Task material Block Start

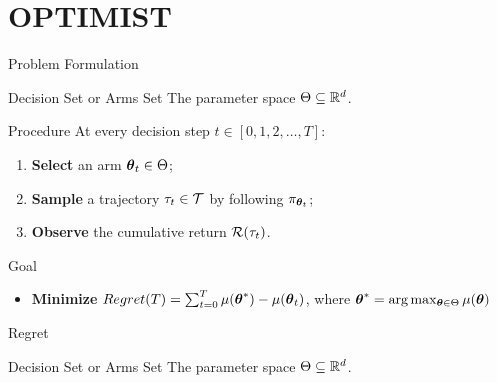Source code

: \section{OPTIMIST}

\begin{frame}{Problem Formulation}

\onslide<+->\begin{block}{Decision Set or Arms Set}
The parameter space $\Theta\subseteq\mathbb{R}^d$.
\end{block}

\onslide<+->\begin{block}{Procedure}
At every decision step $t\in[0,1,2,\dots,T]$:
	\begin{enumerate}
			\item<+-> \textbf{Select} an arm $\boldsymbol{\theta}_t\in\Theta$;
			\item<+-> \textbf{Sample} a trajectory $\tau_t\in\mathcal{T}$ by following $\pi_{\boldsymbol{\theta}_t}$;
			\item<+-> \textbf{Observe} the cumulative return $\mathcal{R}(\tau_t)$.
		\end{enumerate}
\end{block}

\onslide<+->\begin{block}{Goal}
\begin{itemize}
\item \textbf{Minimize} $Regret(T) = \sum_{t=0}^{T}\mu(\boldsymbol{\theta}^*)-\mu(\boldsymbol{\theta}_t)$, where $\boldsymbol{\theta}^*=\arg\max_{\boldsymbol{\theta}\in\Theta}\mu(\boldsymbol{\theta})$
\end{itemize}
\end{block}


\end{frame}


\begin{frame}{Regret}

\onslide<+->\begin{block}{Decision Set or Arms Set}
The parameter space $\Theta\subseteq\mathbb{R}^d$.
\end{block}

\end{frame}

Task material Block End

Omit every picture while printing the data word for word.

Source code

: \section{OPTIMIST}

\begin{frame}{Problem Formulation}

\onslide<+->\begin{block}{Decision Set or Arms Set}
The parameter space $\Theta\subseteq\mathbb{R}^d$.
\end{block}

\onslide<+->\begin{block}{Procedure}
At every decision step $t\in[0,1,2,\dots,T]$:
	\begin{enumerate}
			\item<+-> \textbf{Select} an arm $\boldsymbol{\theta}_t\in\Theta$;
			\item<+-> \textbf{Sample} a trajectory $\tau_t\in\mathcal{T}$ by following $\pi_{\boldsymbol{\theta}_t}$;
			\item<+-> \textbf{Observe} the cumulative return $\mathcal{R}(\tau_t)$.
		\end{enumerate}
\end{block}

\onslide<+->\begin{block}{Goal}
\begin{itemize}
\item \textbf{Minimize} $Regret(T) = \sum_{t=0}^{T}\mu(\boldsymbol{\theta}^*)-\mu(\boldsymbol{\theta}_t)$, where $\boldsymbol{\theta}^*=\arg\max_{\boldsymbol{\theta}\in\Theta}\mu(\boldsymbol{\theta})$
\end{itemize}
\end{block}


\end{frame}


\begin{frame}{Regret}

\onslide<+->\begin{block}{Decision Set or Arms Set}
The parameter space $\Theta\subseteq\mathbb{R}^d$.
\end{block}

\end{frame}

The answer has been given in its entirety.